相続が開始したら、相続人は相続財産を暫定的に法定相続分を共有している状態になります。
これを相続人の間で相談して、どのように遺産を分けるかに合意してこの状況を解消し、各々の相続財産を確定させることになります。
このとき決めた結果を「遺産分割協議書」として作成して残します。
亡くなった方の遺産を残された人たちで引き継いで分けるわけですが、遺産分割協議書は、必ずしもすべての相続で必ず必要というわけではありません。
以下のようなケースでは、遺産分割協議書がなくても不都合が生じないので、これをを作成する必要はないでしょう。
①相続人が1名のみの場合
相続人が一人しかいない場合、その人が全て遺産を引き継ぐことになるため、遺産分割協議書は必要はありません。
相続人が配偶者のみだったり、配偶者がすでに亡くなっていて子供が一人っ子だったりするケースです。
②遺産が現金・預金のみの場合
相続人全員から手続きに協力が得られるのであれば、銀行口座の解約などの手続きも含めて、現金・預金を遺産分割することは可能です。
③有効な遺言書があって、それにしたがって遺産分割をする場合
被相続人が有効な遺言書を残していた場合、遺産分割はそれにそって行われることになるので、遺産分割協議書は不要です。
ただし、相続人全員の協議で、遺産と異なる方法で遺産分割を行うと合意することは可能です。
この場合は、その合意した異なる方法についての遺産分割協議書を作成することになります。
④法定相続分で分割する場合
民法の法定相続分にしたがって遺産分割するのであれば、遺産分割協議書はいらないことになります。

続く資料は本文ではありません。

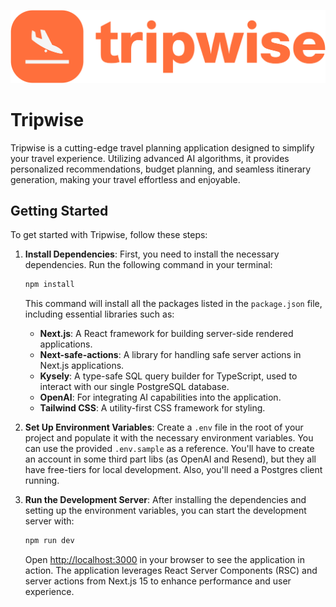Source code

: ![](./public/icons/logo-no-background.png)

# Tripwise

Tripwise is a cutting-edge travel planning application designed to simplify your travel experience. Utilizing advanced AI algorithms, it provides personalized recommendations, budget planning, and seamless itinerary generation, making your travel effortless and enjoyable.

## Getting Started

To get started with Tripwise, follow these steps:

1. **Install Dependencies**: First, you need to install the necessary dependencies. Run the following command in your terminal:

   ```bash
   npm install
   ```

   This command will install all the packages listed in the `package.json` file, including essential libraries such as:

   - **Next.js**: A React framework for building server-side rendered applications.
   - **Next-safe-actions**: A library for handling safe server actions in Next.js applications.
   - **Kysely**: A type-safe SQL query builder for TypeScript, used to interact with our single PostgreSQL database.
   - **OpenAI**: For integrating AI capabilities into the application.
   - **Tailwind CSS**: A utility-first CSS framework for styling.

2. **Set Up Environment Variables**: Create a `.env` file in the root of your project and populate it with the necessary environment variables. You can use the provided `.env.sample` as a reference. You'll have to create an account in some third part libs (as OpenAI and Resend), but they all have free-tiers for local development. Also, you'll need a Postgres client running.

3. **Run the Development Server**: After installing the dependencies and setting up the environment variables, you can start the development server with:

   ```bash
   npm run dev
   ```

   Open [http://localhost:3000](http://localhost:3000) in your browser to see the application in action. The application leverages React Server Components (RSC) and server actions from Next.js 15 to enhance performance and user experience.
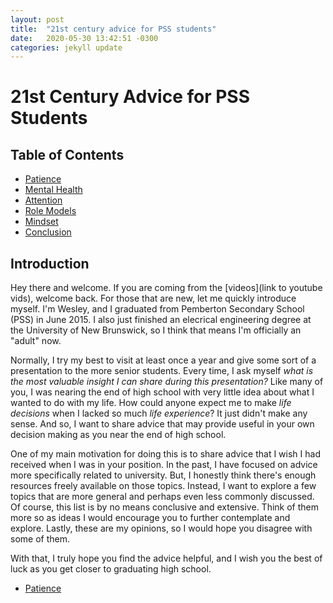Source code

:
 ```yaml
---
layout: post
title:  "21st century advice for PSS students"
date:   2020-05-30 13:42:51 -0300
categories: jekyll update
---
```

# 21st Century Advice for PSS Students

## Table of Contents

- [Patience](https://wfinck97.github.io/welcome/jekyll/update/2020/05/30/Patience.html)
- [Mental Health](https://wfinck97.github.io/welcome/jekyll/update/2020/05/30/Mental-Health.html)
- [Attention](https://wfinck97.github.io/welcome/jekyll/update/2020/05/30/Attention.html)
- [Role Models](https://wfinck97.github.io/welcome/jekyll/update/2020/05/30/Role-Models.html)
- [Mindset](https://wfinck97.github.io/welcome/jekyll/update/2020/05/30/Mindset.html)
- [Conclusion](https://wfinck97.github.io/welcome/jekyll/update/2020/05/30/PSS-Conclusion.html)

## Introduction
Hey there and welcome. If you are coming from the [videos](link to youtube vids), welcome back. For those that are new, let me quickly introduce myself. I'm Wesley, and I graduated from Pemberton Secondary School (PSS) in June 2015. I also just finished an elecrical engineering degree at the University of New Brunswick, so I think that means I'm officially an "adult" now. 

Normally, I try my best to visit at least once a year and give some sort of a presentation to the more senior students. Every time, I ask myself *what is the most valuable insight I can share during this presentation?* Like many of you, I was nearing the end of high school with very little idea about what I wanted to do with my life. How could anyone expect me to make *life decisions* when I lacked so much *life experience*? It just didn't make any sense. And so, I want to share advice that may provide useful in your own decision making as you near the end of high school.

One of my main motivation for doing this is to share advice that I wish I had received when I was in your position. In the past, I have focused on advice more specifically related to university. But, I honestly think there's enough resources freely available on those topics. Instead, I want to explore a few topics that are more general and perhaps even less commonly discussed. Of course, this list is by no means conclusive and extensive. Think of them more so as ideas I would encourage you to further contemplate and explore. Lastly, these are my opinions, so I would hope you disagree with some of them.

With that, I truly hope you find the advice helpful, and I wish you the best of luck as you get closer to graduating high school.

- [Patience](https://wfinck97.github.io/welcome/jekyll/update/2020/05/30/Patience.html)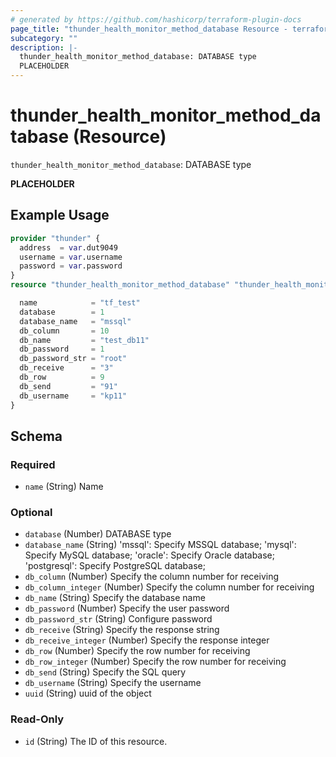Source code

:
 ```yaml
---
# generated by https://github.com/hashicorp/terraform-plugin-docs
page_title: "thunder_health_monitor_method_database Resource - terraform-provider-thunder"
subcategory: ""
description: |-
  thunder_health_monitor_method_database: DATABASE type
  PLACEHOLDER
---
```


# thunder_health_monitor_method_database (Resource)

`thunder_health_monitor_method_database`: DATABASE type

__PLACEHOLDER__

## Example Usage

```terraform
provider "thunder" {
  address  = var.dut9049
  username = var.username
  password = var.password
}
resource "thunder_health_monitor_method_database" "thunder_health_monitor_method_database" {

  name            = "tf_test"
  database        = 1
  database_name   = "mssql"
  db_column       = 10
  db_name         = "test_db11"
  db_password     = 1
  db_password_str = "root"
  db_receive      = "3"
  db_row          = 9
  db_send         = "91"
  db_username     = "kp11"
}
```

<!-- schema generated by tfplugindocs -->
## Schema

### Required

- `name` (String) Name

### Optional

- `database` (Number) DATABASE type
- `database_name` (String) 'mssql': Specify MSSQL database; 'mysql': Specify MySQL database; 'oracle': Specify Oracle database; 'postgresql': Specify PostgreSQL database;
- `db_column` (Number) Specify the column number for receiving
- `db_column_integer` (Number) Specify the column number for receiving
- `db_name` (String) Specify the database name
- `db_password` (Number) Specify the user password
- `db_password_str` (String) Configure password
- `db_receive` (String) Specify the response string
- `db_receive_integer` (Number) Specify the response integer
- `db_row` (Number) Specify the row number for receiving
- `db_row_integer` (Number) Specify the row number for receiving
- `db_send` (String) Specify the SQL query
- `db_username` (String) Specify the username
- `uuid` (String) uuid of the object

### Read-Only

- `id` (String) The ID of this resource.


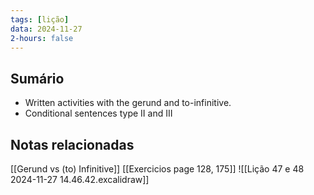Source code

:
```yaml
---
tags: [lição]
data: 2024-11-27
2-hours: false
---
```


## Sumário
- Written activities with the gerund and to-infinitive.
- Conditional sentences type II and III
## Notas relacionadas
[[Gerund vs (to) Infinitive]]
[[Exercicios page 128, 175]]
![[Lição 47 e 48 2024-11-27 14.46.42.excalidraw]]
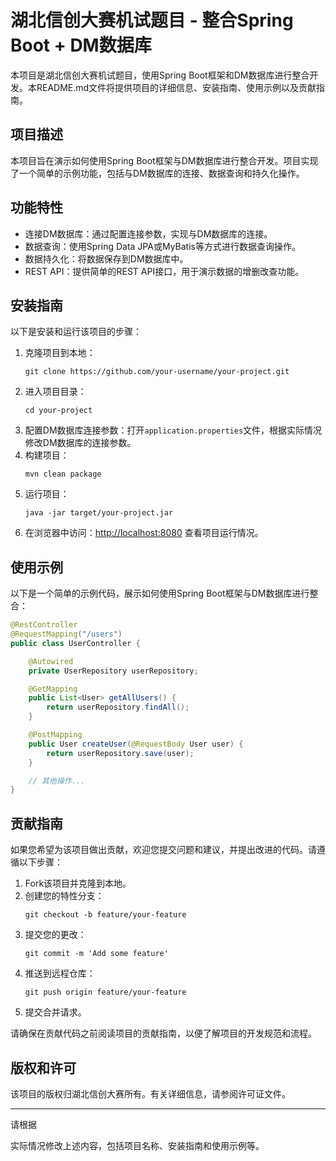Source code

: # 湖北信创大赛机试题目 - 整合Spring Boot + DM数据库

本项目是湖北信创大赛机试题目，使用Spring Boot框架和DM数据库进行整合开发。本README.md文件将提供项目的详细信息、安装指南、使用示例以及贡献指南。

## 项目描述

本项目旨在演示如何使用Spring Boot框架与DM数据库进行整合开发。项目实现了一个简单的示例功能，包括与DM数据库的连接、数据查询和持久化操作。

## 功能特性

- 连接DM数据库：通过配置连接参数，实现与DM数据库的连接。
- 数据查询：使用Spring Data JPA或MyBatis等方式进行数据查询操作。
- 数据持久化：将数据保存到DM数据库中。
- REST API：提供简单的REST API接口，用于演示数据的增删改查功能。

## 安装指南

以下是安装和运行该项目的步骤：

1. 克隆项目到本地：
   ```
   git clone https://github.com/your-username/your-project.git
   ```
2. 进入项目目录：
   ```
   cd your-project
   ```
3. 配置DM数据库连接参数：打开`application.properties`文件，根据实际情况修改DM数据库的连接参数。
4. 构建项目：
   ```
   mvn clean package
   ```
5. 运行项目：
   ```
   java -jar target/your-project.jar
   ```
6. 在浏览器中访问：[http://localhost:8080](http://localhost:8080) 查看项目运行情况。

## 使用示例

以下是一个简单的示例代码，展示如何使用Spring Boot框架与DM数据库进行整合：

```java
@RestController
@RequestMapping("/users")
public class UserController {

    @Autowired
    private UserRepository userRepository;

    @GetMapping
    public List<User> getAllUsers() {
        return userRepository.findAll();
    }

    @PostMapping
    public User createUser(@RequestBody User user) {
        return userRepository.save(user);
    }

    // 其他操作...
}
```

## 贡献指南

如果您希望为该项目做出贡献，欢迎您提交问题和建议，并提出改进的代码。请遵循以下步骤：

1. Fork该项目并克隆到本地。
2. 创建您的特性分支：
   ```
   git checkout -b feature/your-feature
   ```
3. 提交您的更改：
   ```
   git commit -m 'Add some feature'
   ```
4. 推送到远程仓库：
   ```
   git push origin feature/your-feature
   ```
5. 提交合并请求。

请确保在贡献代码之前阅读项目的贡献指南，以便了解项目的开发规范和流程。

## 版权和许可

该项目的版权归湖北信创大赛所有。有关详细信息，请参阅许可证文件。

---

请根据

实际情况修改上述内容，包括项目名称、安装指南和使用示例等。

現金など分けやすいものは相続人の間で法定相続分で分ければよく、不動産など物理的に分けられないものは共有の持分とすることも可能です。
一方で、遺産分割協議書が必要となるケースがあります。
①遺言書がなく、相続人が複数いる場合
被相続人が遺言書を残しておらず、相続人が複数いる場合は、遺産をどのように分割するか相談しなければなりません。
遺産分割の方法を協議して合意した結果については、後々トラブルになるのを防ぐために遺産分割協議書を作成することになります。
②相続登記、相続税申告が必要な場合
不動産など各種遺産の名義変更の手続きにおいて、相続資格の証明が求められる場合があります。
相続登記手続きを行う登記原因証明情報として、遺産分割協議書を作成することになります。
なお、不動産の相続登記は2024年4月から義務化されます。
相続人の間での不毛なトラブルを防ぐために、合意した内容を書面で残しておくことはこれまでも有意義でしたが、こうした相続登記の義務化と法制化の流れもあって、遺産分割協議書の作成の必要性はますます大きくなっていくと思われます。